Hari ini tadi gue UAS fisika. 42 soal dan gue cuma bisa 33, nggak yakin semua. Pulangnya, gue nyuci terus solat zuhur. Abis itu leyeh-leyeh ngeyoutube dan baca webtoon. Tadinya gue berniat untuk tidur. Secara tadi pagi bangun jam 3 banget dan belom tidur-tidur lagi, cuma sekalinya gue liat jam di hp, udah 14:38. Tanggung banget, bentar lagi asar. Akhirnya gue malah merenung. Merenungkan banyak hal. Dan akhirnya gue putuskanlah untuk ambil laptop dan mulai menulis lagi.

Ada banyak banget yang sebenernya pengen gue bagi. Pengen gue 'unggah' semua pikiran-pikiran dalam kepala gue. Mulai dari Entah kenapa tes MBTI gue makin kesini makin menunjukkan gue seorang yang introvert, tentang Target-target yang manusia sering bikin tapi salah, karna semuanya cuma result oriented, tentang Kenapa banyak banget orang (termasuk gue mungkin) masih belom bisa menikmati setiap fase dalam hidup ini, tentang Kenapa sih masih banyak yang susah banget untuk ngebangun motivasi atas dasar pribadi. Bukan karna orang lain. Dan apa aja ya tadi yang gue renungin? Pokoknya banyak. Gue berkali-kali menghembuskan nafas. Dan karenanya, gue sekarang malah random abis nggak tau harus nulis apa atau sekedar mulai dari mana.

Gue bingung parah.



Well gini, gue sejak dulu kala kalo ikut tes-tes MBTI pasti termasuk jenis orang yang extrovert. Dan gue mengakui gue sendiri memang extrovert. Sejak gue lahir kayaknya, gue seneng gaul sama orang lain. Ngobrol. Mendengar apa-apa yang mereka pikirkan tentang hal-hal, dan membagikan apa-apa yang gue pikirkan tentang hal-hal.
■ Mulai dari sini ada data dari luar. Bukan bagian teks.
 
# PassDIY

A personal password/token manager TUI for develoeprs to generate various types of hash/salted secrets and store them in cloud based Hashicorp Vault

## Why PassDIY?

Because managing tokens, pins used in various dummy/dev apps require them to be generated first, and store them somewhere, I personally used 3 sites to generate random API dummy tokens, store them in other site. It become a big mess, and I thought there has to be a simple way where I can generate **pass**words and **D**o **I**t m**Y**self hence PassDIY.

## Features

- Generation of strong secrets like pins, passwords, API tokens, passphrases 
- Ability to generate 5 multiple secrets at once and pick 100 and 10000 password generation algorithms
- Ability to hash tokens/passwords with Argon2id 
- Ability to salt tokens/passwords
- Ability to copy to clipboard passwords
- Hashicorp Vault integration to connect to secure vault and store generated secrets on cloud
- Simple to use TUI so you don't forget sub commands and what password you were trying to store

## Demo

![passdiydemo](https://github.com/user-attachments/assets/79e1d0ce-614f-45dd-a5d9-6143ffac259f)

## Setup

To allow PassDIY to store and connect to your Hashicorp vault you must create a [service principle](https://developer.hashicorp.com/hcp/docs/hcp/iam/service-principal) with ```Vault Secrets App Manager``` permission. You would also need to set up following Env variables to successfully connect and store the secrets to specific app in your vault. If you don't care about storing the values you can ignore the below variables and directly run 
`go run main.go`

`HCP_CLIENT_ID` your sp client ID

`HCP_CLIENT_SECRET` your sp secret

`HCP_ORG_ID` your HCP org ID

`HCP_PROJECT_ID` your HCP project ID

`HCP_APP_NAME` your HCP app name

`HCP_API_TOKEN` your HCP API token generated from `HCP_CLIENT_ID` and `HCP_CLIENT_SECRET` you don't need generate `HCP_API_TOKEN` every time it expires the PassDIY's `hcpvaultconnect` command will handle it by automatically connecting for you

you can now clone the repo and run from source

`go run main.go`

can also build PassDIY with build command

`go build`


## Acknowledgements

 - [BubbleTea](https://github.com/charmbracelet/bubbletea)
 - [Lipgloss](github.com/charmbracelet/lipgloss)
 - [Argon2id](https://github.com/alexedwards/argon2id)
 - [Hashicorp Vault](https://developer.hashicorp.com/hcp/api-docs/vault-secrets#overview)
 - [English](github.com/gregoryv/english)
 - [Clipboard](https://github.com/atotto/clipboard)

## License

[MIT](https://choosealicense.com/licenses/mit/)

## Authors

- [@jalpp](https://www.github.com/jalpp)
Dari gue TK, gue udah kontroversial, gue nggak tau karna badan gue yang jelas gede banget buat anak TK, atau dengan badan begitu gue girang aja lari-lari sana-sini, tapi yang jelas gue senang main. Diajak ngobrol orang tua juga nyambung. Di SD juga, guru-guru banyak yang kenal gue, temen-temen apalagi. Gue seneng bisa jadi pusat perhatian. Di SMP, gue hampir sering dicemberutin adek gue karna nungguin gue keluar gerbang sekolah telat banget, nggak lain nggak bukan karena banyak banget gue mampirnya. Bentar-bentar nyapa dulu lah, diskusi dulu lah, mulai dari yang penting urusan OSIS atau sekedar ngejekin temen gue yang tadi siangnya kenapaa gitu.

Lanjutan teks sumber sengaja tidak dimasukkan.